Would you return the records below character for character, without any images?

#### Input data ####

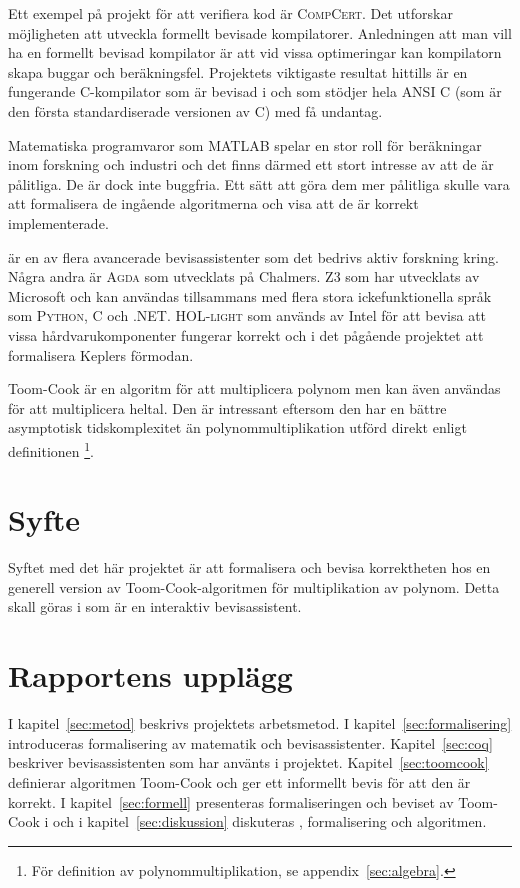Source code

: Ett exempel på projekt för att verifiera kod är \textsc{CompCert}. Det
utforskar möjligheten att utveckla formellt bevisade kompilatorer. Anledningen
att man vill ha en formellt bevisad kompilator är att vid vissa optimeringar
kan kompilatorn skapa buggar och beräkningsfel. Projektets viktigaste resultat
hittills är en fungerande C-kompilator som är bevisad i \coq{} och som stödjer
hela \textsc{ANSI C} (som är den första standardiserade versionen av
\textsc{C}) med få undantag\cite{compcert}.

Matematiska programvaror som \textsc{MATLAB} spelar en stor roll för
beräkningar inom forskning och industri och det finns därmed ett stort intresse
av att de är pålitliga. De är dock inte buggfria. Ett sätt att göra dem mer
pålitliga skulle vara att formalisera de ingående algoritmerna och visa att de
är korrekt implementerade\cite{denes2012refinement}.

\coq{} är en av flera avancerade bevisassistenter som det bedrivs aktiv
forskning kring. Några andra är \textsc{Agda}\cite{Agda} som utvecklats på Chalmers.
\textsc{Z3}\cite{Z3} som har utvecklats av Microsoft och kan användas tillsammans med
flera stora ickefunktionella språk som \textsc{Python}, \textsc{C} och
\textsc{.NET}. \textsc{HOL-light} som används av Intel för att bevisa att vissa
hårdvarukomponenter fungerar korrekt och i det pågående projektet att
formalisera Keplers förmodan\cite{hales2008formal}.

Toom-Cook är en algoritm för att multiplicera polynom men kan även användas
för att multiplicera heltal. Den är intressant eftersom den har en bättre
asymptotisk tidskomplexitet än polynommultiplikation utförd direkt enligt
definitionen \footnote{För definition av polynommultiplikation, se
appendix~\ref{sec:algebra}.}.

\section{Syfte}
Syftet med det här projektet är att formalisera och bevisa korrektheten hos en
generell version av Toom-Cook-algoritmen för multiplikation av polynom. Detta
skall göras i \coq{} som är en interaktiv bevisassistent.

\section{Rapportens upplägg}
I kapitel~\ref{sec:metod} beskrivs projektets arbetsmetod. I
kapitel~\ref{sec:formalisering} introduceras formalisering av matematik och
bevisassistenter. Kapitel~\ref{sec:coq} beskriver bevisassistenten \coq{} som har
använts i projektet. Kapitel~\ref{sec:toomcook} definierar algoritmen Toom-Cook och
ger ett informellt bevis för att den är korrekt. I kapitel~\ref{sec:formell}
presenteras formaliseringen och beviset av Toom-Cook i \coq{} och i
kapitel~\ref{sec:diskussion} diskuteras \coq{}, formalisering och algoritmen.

####

◆ **Response to this exercise**:
Source code

: Ett exempel på projekt för att verifiera kod är \textsc{CompCert}. Det
utforskar möjligheten att utveckla formellt bevisade kompilatorer. Anledningen
att man vill ha en formellt bevisad kompilator är att vid vissa optimeringar
kan kompilatorn skapa buggar och beräkningsfel. Projektets viktigaste resultat
hittills är en fungerande C-kompilator som är bevisad i \coq{} och som stödjer
hela \textsc{ANSI C} (som är den första standardiserade versionen av
\textsc{C}) med få undantag\cite{compcert}.

Matematiska programvaror som \textsc{MATLAB} spelar en stor roll för
beräkningar inom forskning och industri och det finns därmed ett stort intresse
av att de är pålitliga. De är dock inte buggfria. Ett sätt att göra dem mer
pålitliga skulle vara att formalisera de ingående algoritmerna och visa att de
är korrekt implementerade\cite{denes2012refinement}.

\coq{} är en av flera avancerade bevisassistenter som det bedrivs aktiv
forskning kring. Några andra är \textsc{Agda}\cite{Agda} som utvecklats på Chalmers.
\textsc{Z3}\cite{Z3} som har utvecklats av Microsoft och kan användas tillsammans med
flera stora ickefunktionella språk som \textsc{Python}, \textsc{C} och
\textsc{.NET}. \textsc{HOL-light} som används av Intel för att bevisa att vissa
hårdvarukomponenter fungerar korrekt och i det pågående projektet att
formalisera Keplers förmodan\cite{hales2008formal}.

Toom-Cook är en algoritm för att multiplicera polynom men kan även användas
för att multiplicera heltal. Den är intressant eftersom den har en bättre
asymptotisk tidskomplexitet än polynommultiplikation utförd direkt enligt
definitionen \footnote{För definition av polynommultiplikation, se
appendix~\ref{sec:algebra}.}.

\section{Syfte}
Syftet med det här projektet är att formalisera och bevisa korrektheten hos en
generell version av Toom-Cook-algoritmen för multiplikation av polynom. Detta
skall göras i \coq{} som är en interaktiv bevisassistent.

\section{Rapportens upplägg}
I kapitel~\ref{sec:metod} beskrivs projektets arbetsmetod. I
kapitel~\ref{sec:formalisering} introduceras formalisering av matematik och
bevisassistenter. Kapitel~\ref{sec:coq} beskriver bevisassistenten \coq{} som har
använts i projektet. Kapitel~\ref{sec:toomcook} definierar algoritmen Toom-Cook och
ger ett informellt bevis för att den är korrekt. I kapitel~\ref{sec:formell}
presenteras formaliseringen och beviset av Toom-Cook i \coq{} och i
kapitel~\ref{sec:diskussion} diskuteras \coq{}, formalisering och algoritmen.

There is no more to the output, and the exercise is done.